Amid pressure by Congress and privacy groups, and facing significant technical development hurdles, the U.S. Department of Homeland Security last month acknowledged a delay in its testing and rollout of the second version of the federal computer assisted passenger prescreening system, or CAPPS II. DHS undersecretary Asa Hutchinson said he was unsure of when testing for CAPPS II would begin, but that the "hope" is it would start by year-end. "Testing probably will not be in a spring timeframe," Hutchinson said, referring to the earlier goal
(BTN, Feb. 9).CAPPS II came under intense scrutiny in recent weeks, following the release of a critical report by the General Accounting Office that found DHS had failed to achieve seven of eight criteria established by Congress for the forward motion of CAPPS II. As of Jan. 1, GAO said, the only issue to be fully addressed was the establishment of an "internal oversight board" to review CAPPS II development. "However, concerns exist regarding the timeliness of the board's future reviews," GAO noted. "Other issues, including ensuring the accuracy of data used by CAPPS II, stress testing, preventing unauthorized access to the system and resolving privacy concerns have not been completely addressed, due, in part, to the early stage of the system's development."
GAO now is speaking with airlines and reservations companies to better understand the impact on them of CAPPS II costs. Cathleen Berrick, co-author of the GAO report, last month said, "We have started initial interviews with airlines and reservations companies to assess the impact on them and on the traveling public. We're also asking them about CAPPS I." Berrick said GAO would issue another report 90 days after DHS certifies CAPPS II, which DHS has said cannot occur until after it satisfies all eight of Congress' criteria.
Last month's GAO report cited "estimated life cycle costs of over $380 million through fiscal year 2008," but the figure did "not include air carrier, reservation company or passenger costs."
One estimate for that cost, cited by American Civil Liberties Union technology and liberty program director Barry Steinhardt, was generated by travel agent and traveler advocate Edward Hasbrouck. Hasbrouck said reprogramming reservations and other systems could require up to $1 billion, based on a $164 million estimate made last year by the International Air Transport Association—which it called "extremely conservative"—on the cost of collecting passenger data for international flights at checkin with associated modifications to the airlines' host reservations systems. IATA put that estimate together as part of a then-Immigration and Naturalization Service proposal that Hasbrouck called "parallel to but more limited" than CAPPS II, which related to the Advance Passenger Information System co-developed by INS and the U.S. Customs Service.
"That IATA estimate does not address what CAPPS II would, which includes modifications at every intermediary layer of the distribution system," Hasbrouck said. "All the application programming interfaces have to be modified, starting with the airline interline messaging protocols, then the airlines' host systems, the GDSs, then the third-party software with their user interfaces, such as corporate booking tools."
Other sources agreed that accommodating the new CAPPS II requirements in reservations systems would be costly.
"For some systems, it's there," said Dianna Hays, director of development for data consolidator Prism Group Inc. and a former Sabre Inc. product developer. "But until the mandate [from DHS] comes down, we don't know whether there is enough space to accommodate all those fields.
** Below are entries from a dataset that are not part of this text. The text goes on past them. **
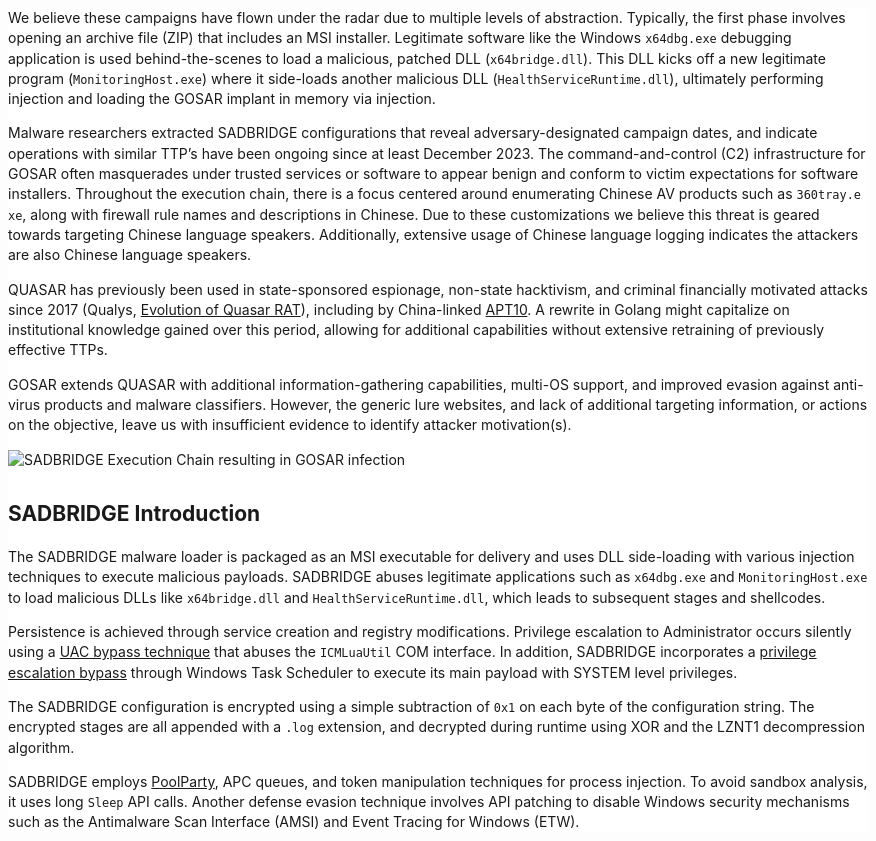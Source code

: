 We believe these campaigns have flown under the radar due to multiple levels of abstraction. Typically, the first phase involves opening an archive file (ZIP) that includes an MSI installer. Legitimate software like the Windows `x64dbg.exe` debugging application is used behind-the-scenes to load a malicious, patched DLL (`x64bridge.dll`). This DLL kicks off a new legitimate program (`MonitoringHost.exe`) where it side-loads another malicious DLL (`HealthServiceRuntime.dll`), ultimately performing injection and loading the GOSAR implant in memory via injection.

Malware researchers extracted SADBRIDGE configurations that reveal adversary-designated campaign dates, and indicate operations with similar TTP’s have been ongoing since at least December 2023\. The command-and-control (C2) infrastructure for GOSAR often masquerades under trusted services or software to appear benign and conform to victim expectations for software installers. Throughout the execution chain, there is a focus centered around enumerating Chinese AV products such as `360tray.exe`, along with firewall rule names and descriptions in Chinese. Due to these customizations we believe this threat is geared towards targeting Chinese language speakers. Additionally, extensive usage of Chinese language logging indicates the attackers are also Chinese language speakers.

QUASAR has previously been used in state-sponsored espionage, non-state hacktivism, and criminal financially motivated attacks since 2017 (Qualys, [Evolution of Quasar RAT](https://www.qualys.com/docs/whitepapers/qualys-wp-stealthy-quasar-evolving-to-lead-the-rat-race-v220727.pdf?_ga=2.196384556.1458236792.1733495919-74841447.1733495919)), including by China-linked [APT10](https://www.fbi.gov/wanted/cyber/apt-10-group). A rewrite in Golang might capitalize on institutional knowledge gained over this period, allowing for additional capabilities without extensive retraining of previously effective TTPs.

GOSAR extends QUASAR with additional information-gathering capabilities, multi-OS support, and improved evasion against anti-virus products and malware classifiers. However, the generic lure websites, and lack of additional targeting information, or actions on the objective, leave us with insufficient evidence to identify attacker motivation(s).

![SADBRIDGE Execution Chain resulting in GOSAR infection](/assets/images/under-the-sadbridge-with-gosar/image14.png)

## SADBRIDGE Introduction

The SADBRIDGE malware loader is packaged as an MSI executable for delivery and uses DLL side-loading with various injection techniques to execute malicious payloads. SADBRIDGE abuses legitimate applications such as `x64dbg.exe` and `MonitoringHost.exe` to load malicious DLLs like `x64bridge.dll` and `HealthServiceRuntime.dll`, which leads to subsequent stages and shellcodes. 

Persistence is achieved through service creation and registry modifications. Privilege escalation to Administrator occurs silently using a [UAC bypass technique](https://github.com/0xlane/BypassUAC) that abuses the `ICMLuaUtil` COM interface. In addition, SADBRIDGE incorporates a [privilege escalation bypass](https://github.com/zcgonvh/TaskSchedulerMisc) through Windows Task Scheduler to execute its main payload with SYSTEM level privileges.

The SADBRIDGE configuration is encrypted using a simple subtraction of `0x1` on each byte of the configuration string. The encrypted stages are all appended with a `.log` extension, and decrypted during runtime using XOR and the LZNT1 decompression algorithm.

SADBRIDGE employs [PoolParty](https://www.safebreach.com/blog/process-injection-using-windows-thread-pools/), APC queues, and token manipulation techniques for process injection. To avoid sandbox analysis, it uses long `Sleep` API calls. Another defense evasion technique involves API patching to disable Windows security mechanisms such as the Antimalware Scan Interface (AMSI) and Event Tracing for Windows (ETW).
Why should the GDSs invest millions of dollars in systems that maybe no one will be using in the future? The GDSs are waiting for the government to force them to do this. Things are very volatile right now, and people are not making any decisions until they're told what to do."
The needs for CAPPS II represent "another reason that we will see the rapid abandonment of the legacy airline-based GDS and GDS systems because it becomes cheaper and faster to build new than to rebuild," said Richard Eastman, president of travel technology provider The Eastman Group. "Until there is a consensus among the governments as to what information can legally be obtained under privacy laws and mandated under security needs, the present systems are going to have to cope. The cost to build these specified structures into the hierarchical structures of these legacy platforms would be very expensive—more than just high."